Dataset entries
= = = = =
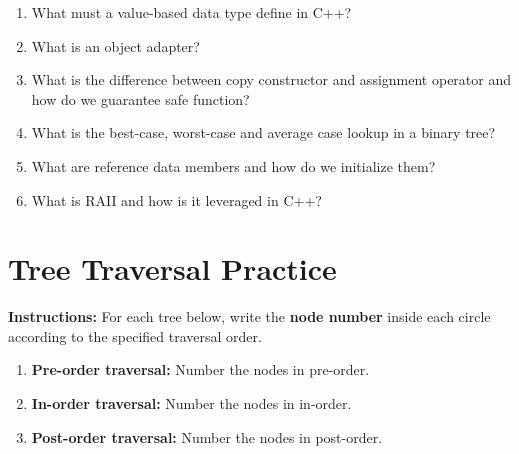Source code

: \documentclass[11pt, letterpaper]{article}
\begin{document}
\begin{enumerate}[leftmargin=*, label=\textbf{\arabic*.}]
  \item What must a value-based data type define in C++?
    \begin{answerspace}
    \end{answerspace}

  \item What is an object adapter?
    \begin{answerspace}
    \end{answerspace}

  \item What is the difference between copy constructor and assignment operator and how do we guarantee safe function?
    \begin{answerspace}
    \end{answerspace}

  \item What is the best-case, worst-case and average case lookup in a binary tree?
    \begin{answerspace}
    \end{answerspace}

  \item What are reference data members and how do we initialize them?
    \begin{answerspace}
    \end{answerspace}

  \item What is RAII and how is it leveraged in C++?
    \begin{answerspace}
    \end{answerspace}

\end{enumerate}
\clearpage
\section*{Tree Traversal Practice}

\noindent\textbf{Instructions:}  
For each tree below, write the \textbf{node number} inside each circle according to the specified traversal order.

\vspace{1em}

\begin{enumerate}[leftmargin=*]
  \item \textbf{Pre-order traversal:} Number the nodes in pre-order.
  \item \textbf{In-order traversal:} Number the nodes in in-order.
  \item \textbf{Post-order traversal:} Number the nodes in post-order.
\end{enumerate}
\end{document}
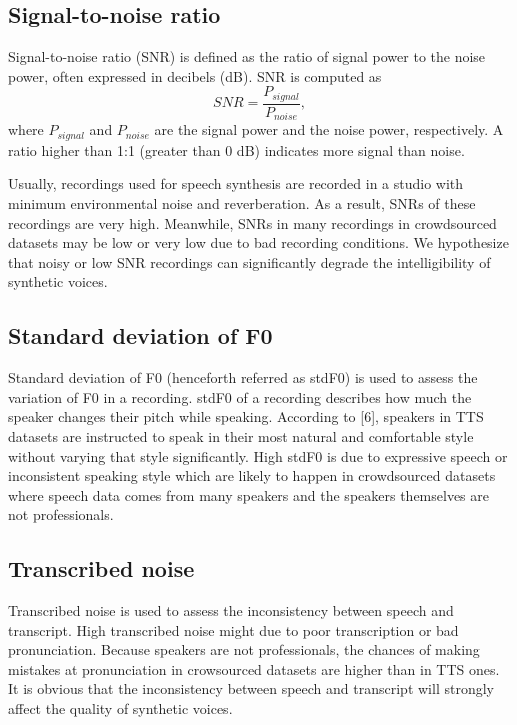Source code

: \documentclass[12pt]{article}
\begin{document}
\subsection{Signal-to-noise ratio}
Signal-to-noise ratio (SNR) is defined as the ratio of signal power to the noise power, often expressed in decibels (dB). SNR is computed as
\begin{equation}\label{exp_SNR}
    SNR = \frac{P_{signal}}{P_{noise}},
\end{equation}
where $P_{signal}$ and $P_{noise}$ are the signal power and the noise power, respectively. A ratio higher than 1:1 (greater than 0 dB) indicates more signal than noise.

Usually, recordings used for speech synthesis are recorded in a studio with minimum environmental noise and reverberation. As a result, SNRs of these recordings are very high. Meanwhile, SNRs in many recordings in crowdsourced datasets may be low or very low due to bad recording conditions.
We hypothesize that noisy or low SNR recordings can significantly degrade the intelligibility of synthetic voices.

\subsection{Standard deviation of F0}
Standard deviation of F0 (henceforth referred as stdF0) is used to assess the variation of F0 in a recording. stdF0 of a recording describes how much the speaker changes their pitch while speaking. According to [6], speakers in TTS datasets are instructed to speak in their most natural and comfortable style without varying that style significantly. High stdF0 is due to expressive speech or inconsistent speaking style which are likely to happen in crowdsourced datasets where speech data comes from many speakers and the speakers themselves are not professionals.

\subsection{Transcribed noise}
Transcribed noise is used to assess the inconsistency between speech and transcript. High transcribed noise might due to poor transcription or bad pronunciation. Because speakers are not professionals, the chances of making mistakes at pronunciation in crowsourced datasets are higher than in TTS ones. It is obvious that the inconsistency between speech and transcript will strongly affect the quality of synthetic voices.
\end{document}

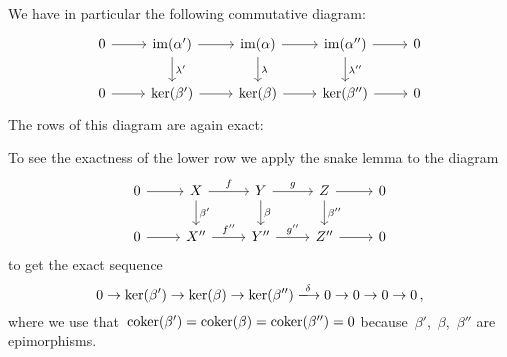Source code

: We have in particular the following commutative diagram:
\begin{equation}
  \label{where to apply 5 lemma}
  \begin{tikzcd}
      0
      \arrow{r}
    & \im(\alpha')
      \arrow{r}
      \arrow{d}[right]{\lambda'}
    & \im(\alpha)
      \arrow{r}
      \arrow{d}[right]{\lambda}
    & \im(\alpha'')
      \arrow{r}
      \arrow{d}[right]{\lambda''}
    & 0
    \\
      0
      \arrow{r}
    & \ker(\beta')
      \arrow{r}
    & \ker(\beta)
      \arrow{r}
    & \ker(\beta'')
      \arrow{r}
    & 0
  \end{tikzcd}
\end{equation}
The rows of this diagram are again exact:

To see the exactness of the lower row we apply the snake lemma to the diagram
\[
  \begin{tikzcd}
      0
      \arrow{r}
    & X
      \arrow{r}[above]{f}
      \arrow{d}[right]{\beta'}
    & Y
      \arrow{r}[above]{g}
      \arrow{d}[right]{\beta}
    & Z
      \arrow{r}
      \arrow{d}[right]{\beta''}
    & 0
    \\
      0
      \arrow{r}
    & X''
      \arrow{r}[above]{f''}
    & Y''
      \arrow{r}[above]{g''}
    & Z''
      \arrow{r}
    & 0
  \end{tikzcd}
\]
to get the exact sequence
\[
  0
  \to
  \ker(\beta')
  \to
  \ker(\beta)
  \to
  \ker(\beta'')
  \xlongto{\delta}
  0
  \to
  0
  \to
  0
  \to
  0 \,,
\]
where we use that~$\operatorname{coker}(\beta') = \operatorname{coker}(\beta) = \operatorname{coker}(\beta'') = 0$ because~$\beta'$,~$\beta$,~$\beta''$ are epimorphisms.

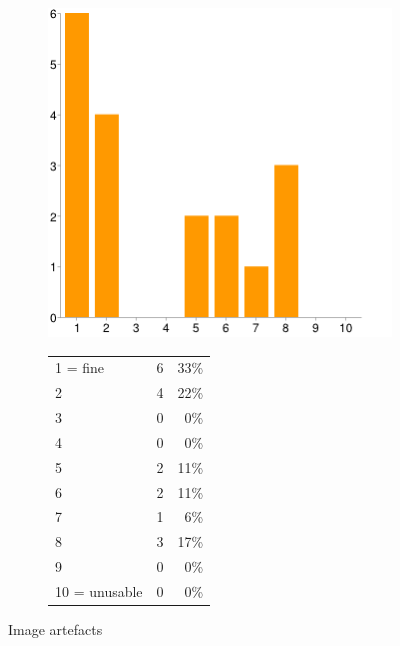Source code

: \documentclass[MSc,paper=a4,pagesize=auto]{icldt}
\begin{document}
\begin{figure}[htbp!]
\centering
\begin{subfigure}{0.4\textwidth}
    \centering
    \includegraphics[width=1\linewidth]{resources/14-image_artefacts}
\end{subfigure}%
\centering
\begin{subfigure}{0.5\textwidth}
    \centering
   	\begin{tabular}{ l c r }
1 = fine&6&33\% \\
2&4&22\% \\
3&0&0\% \\
4&0&0\% \\
5&2&11\% \\
6&2&11\% \\
7&1&6\% \\
8&3&17\% \\
9&0&0\% \\
10 = unusable&0&0\% \\
\end{tabular}
\end{subfigure} 
    \caption{Image artefacts}
    \label{fig:14-image_artefacts}
\end{figure}
\end{document}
= = = = =
• WHAT YOU WILL DO:
Scan the records above for the word "where". Copy each line that has it.

• SOLUTION BELOW:
where $P_{signal}$ and $P_{noise}$ are the signal power and the noise power, respectively. A ratio higher than 1:1 (greater than 0 dB) indicates more signal than noise.
Standard deviation of F0 (henceforth referred as stdF0) is used to assess the variation of F0 in a recording. stdF0 of a recording describes how much the speaker changes their pitch while speaking. According to [6], speakers in TTS datasets are instructed to speak in their most natural and comfortable style without varying that style significantly. High stdF0 is due to expressive speech or inconsistent speaking style which are likely to happen in crowdsourced datasets where speech data comes from many speakers and the speakers themselves are not professionals.
  \label{where to apply 5 lemma}
where we use that~$\operatorname{coker}(\beta') = \operatorname{coker}(\beta) = \operatorname{coker}(\beta'') = 0$ because~$\beta'$,~$\beta$,~$\beta''$ are epimorphisms.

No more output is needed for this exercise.